One reason to write a trivia question is to get straight for yourself something you feel you really should know. That’s why today we’re looking at something rather fundamental: the modern notion of what reality is made of. The question below might find its way into a physics quiz on TriviaPark one day, or even a quiz on particle physics in particular. (Of course, it will show up in our general knowledge quiz rotation eventually too.) Feel free to suggest in the comments ideas for other questions you think a (particle) physics quiz should contain.
Here’s the question:
Nearly all the ordinary matter in the observable universe — the stars, the planets, ourselves — is made of just two kinds of elementary particle.
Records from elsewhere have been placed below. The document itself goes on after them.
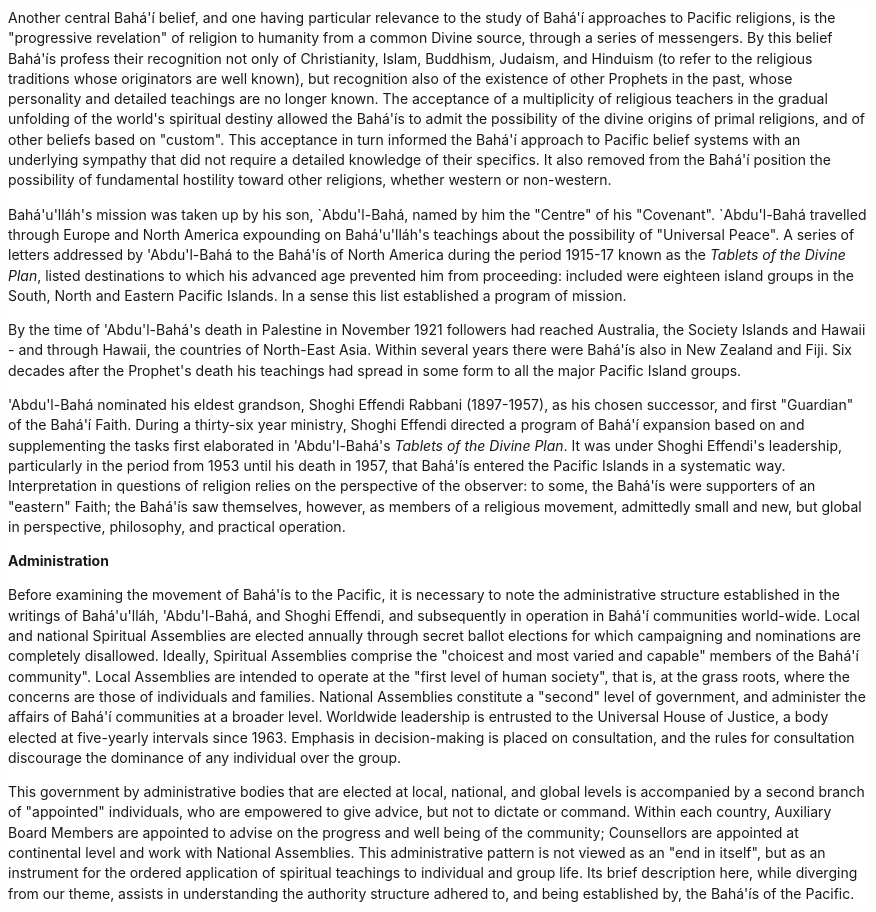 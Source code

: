 Another central Bahá'í belief, and one having particular relevance to the study of Bahá'í approaches to Pacific religions, is the "progressive revelation" of religion to humanity from a common Divine source, through a series of messengers. By this belief Bahá'ís profess their recognition not only of Christianity, Islam, Buddhism, Judaism, and Hinduism (to refer to the religious traditions whose originators are well known), but recognition also of the existence of other Prophets in the past, whose personality and detailed teachings are no longer known. The acceptance of a multiplicity of religious teachers in the gradual unfolding of the world's spiritual destiny allowed the Bahá'ís to admit the possibility of the divine origins of primal religions, and of other beliefs based on "custom". This acceptance in turn informed the Bahá'í approach to Pacific belief systems with an underlying sympathy that did not require a detailed knowledge of their specifics. It also removed from the Bahá'í position the possibility of fundamental hostility toward other religions, whether western or non-western.

Bahá'u'lláh's mission was taken up by his son, \`Abdu'l-Bahá, named by him the "Centre" of his "Covenant". \`Abdu'l-Bahá travelled through Europe and North America expounding on Bahá'u'lláh's teachings about the possibility of "Universal Peace". A series of letters addressed by 'Abdu'l-Bahá to the Bahá'ís of North America during the period 1915-17 known as the _Tablets of the Divine Plan_, listed destinations to which his advanced age prevented him from proceeding: included were eighteen island groups in the South, North and Eastern Pacific Islands. In a sense this list established a program of mission.

By the time of 'Abdu'l-Bahá's death in Palestine in November 1921 followers had reached Australia, the Society Islands and Hawaii - and through Hawaii, the countries of North-East Asia. Within several years there were Bahá'ís also in New Zealand and Fiji. Six decades after the Prophet's death his teachings had spread in some form to all the major Pacific Island groups.

'Abdu'l-Bahá nominated his eldest grandson, Shoghi Effendi Rabbani (1897-1957), as his chosen successor, and first "Guardian" of the Bahá'í Faith. During a thirty-six year ministry, Shoghi Effendi directed a program of Bahá'í expansion based on and supplementing the tasks first elaborated in 'Abdu'l-Bahá's _Tablets of the Divine Plan_. It was under Shoghi Effendi's leadership, particularly in the period from 1953 until his death in 1957, that Bahá'ís entered the Pacific Islands in a systematic way. Interpretation in questions of religion relies on the perspective of the observer: to some, the Bahá'ís were supporters of an "eastern" Faith; the Bahá'ís saw themselves, however, as members of a religious movement, admittedly small and new, but global in perspective, philosophy, and practical operation.

**Administration**

Before examining the movement of Bahá'ís to the Pacific, it is necessary to note the administrative structure established in the writings of Bahá'u'lláh, 'Abdu'l-Bahá, and Shoghi Effendi, and subsequently in operation in Bahá'í communities world-wide. Local and national Spiritual Assemblies are elected annually through secret ballot elections for which campaigning and nominations are completely disallowed. Ideally, Spiritual Assemblies comprise the "choicest and most varied and capable" members of the Bahá'í community". Local Assemblies are intended to operate at the "first level of human society", that is, at the grass roots, where the concerns are those of individuals and families. National Assemblies constitute a "second" level of government, and administer the affairs of Bahá'í communities at a broader level. Worldwide leadership is entrusted to the Universal House of Justice, a body elected at five-yearly intervals since 1963. Emphasis in decision-making is placed on consultation, and the rules for consultation discourage the dominance of any individual over the group.

This government by administrative bodies that are elected at local, national, and global levels is accompanied by a second branch of "appointed" individuals, who are empowered to give advice, but not to dictate or command. Within each country, Auxiliary Board Members are appointed to advise on the progress and well being of the community; Counsellors are appointed at continental level and work with National Assemblies. This administrative pattern is not viewed as an "end in itself", but as an instrument for the ordered application of spiritual teachings to individual and group life. Its brief description here, while diverging from our theme, assists in understanding the authority structure adhered to, and being established by, the Bahá'ís of the Pacific.
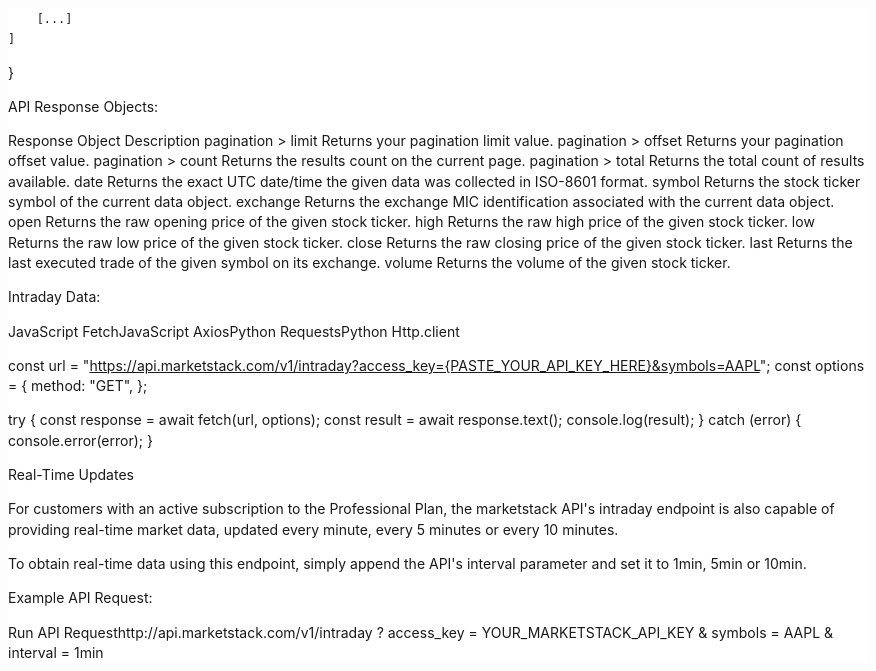         [...]
    ]
}

API Response Objects:

Response Object	Description
pagination > limit	Returns your pagination limit value.
pagination > offset	Returns your pagination offset value.
pagination > count	Returns the results count on the current page.
pagination > total	Returns the total count of results available.
date	Returns the exact UTC date/time the given data was collected in ISO-8601 format.
symbol	Returns the stock ticker symbol of the current data object.
exchange	Returns the exchange MIC identification associated with the current data object.
open	Returns the raw opening price of the given stock ticker.
high	Returns the raw high price of the given stock ticker.
low	Returns the raw low price of the given stock ticker.
close	Returns the raw closing price of the given stock ticker.
last	Returns the last executed trade of the given symbol on its exchange.
volume	Returns the volume of the given stock ticker.

Intraday Data:

JavaScript FetchJavaScript AxiosPython RequestsPython Http.client
                

const url = "https://api.marketstack.com/v1/intraday?access_key={PASTE_YOUR_API_KEY_HERE}&symbols=AAPL";
const options = {
    method: "GET",
};

try {
    const response = await fetch(url, options);
    const result = await response.text();
    console.log(result);
} catch (error) {
    console.error(error);
}

                
            


Real-Time Updates

For customers with an active subscription to the Professional Plan, the marketstack API's intraday endpoint is also capable of providing real-time market data, updated every minute, every 5 minutes or every 10 minutes.

To obtain real-time data using this endpoint, simply append the API's interval parameter and set it to 1min, 5min or 10min.

Example API Request:

Run API Requesthttp://api.marketstack.com/v1/intraday
    ? access_key = YOUR_MARKETSTACK_API_KEY
    & symbols = AAPL
    & interval = 1min

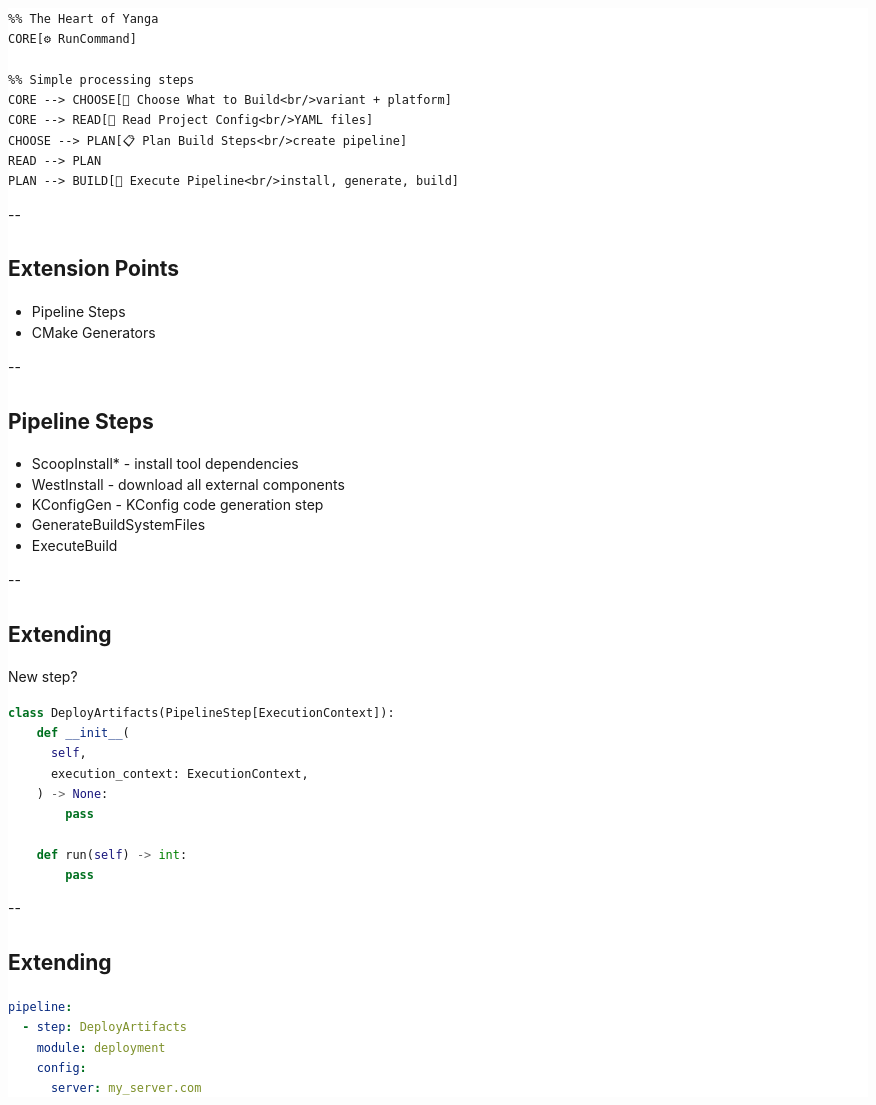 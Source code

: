     %% The Heart of Yanga
    CORE[⚙️ RunCommand]

    %% Simple processing steps
    CORE --> CHOOSE[🎯 Choose What to Build<br/>variant + platform]
    CORE --> READ[📖 Read Project Config<br/>YAML files]
    CHOOSE --> PLAN[📋 Plan Build Steps<br/>create pipeline]
    READ --> PLAN
    PLAN --> BUILD[🔨 Execute Pipeline<br/>install, generate, build]
</pre>
</div>

--

## Extension Points

- Pipeline Steps 
- CMake Generators 

--

## Pipeline Steps

- ScoopInstall* - install tool dependencies 
- WestInstall - download all external components 
- KConfigGen - KConfig code generation step 
- GenerateBuildSystemFiles 
- ExecuteBuild

--

## Extending

New step?

```python
class DeployArtifacts(PipelineStep[ExecutionContext]):
    def __init__(
      self,
      execution_context: ExecutionContext,
    ) -> None:
        pass

    def run(self) -> int:
        pass
```


--

## Extending

```yaml
pipeline:
  - step: DeployArtifacts
    module: deployment
    config:
      server: my_server.com
```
What are they?
- Electrons and quarks
- Mesons and baryons
- Neutrinos and hadrons
- Protons and neutrons
The elementary particles that make up ordinary matter are the electron and the quark. The neutrino is also an elementary particle, but is not a constituent of matter. The other particles mentioned are not elementary, all being combinations of quarks. Any particle composed of multiple quarks is, by definition, a hadron. The hadrons are divided into two groups: the mesons, each formed from a quark and an antiquark, and the baryons, each a combination of three quarks or three antiquarks. Because there are many possible ways of combining three quarks, the baryons are a diverse family, but two of its members are the familiar proton and the neutron, which make up the nuclei of atoms. These, together with the much lighter electron, account for virtually all directly detectable matter. However, scientists now widely accept that most of the matter in the universe — about three-quarters — is of a type not directly detectable. The actual composition of this ‘dark matter’ is far from settled, but it appears unlikely that it can be explained in terms of the familiar ingredients of ordinary atoms.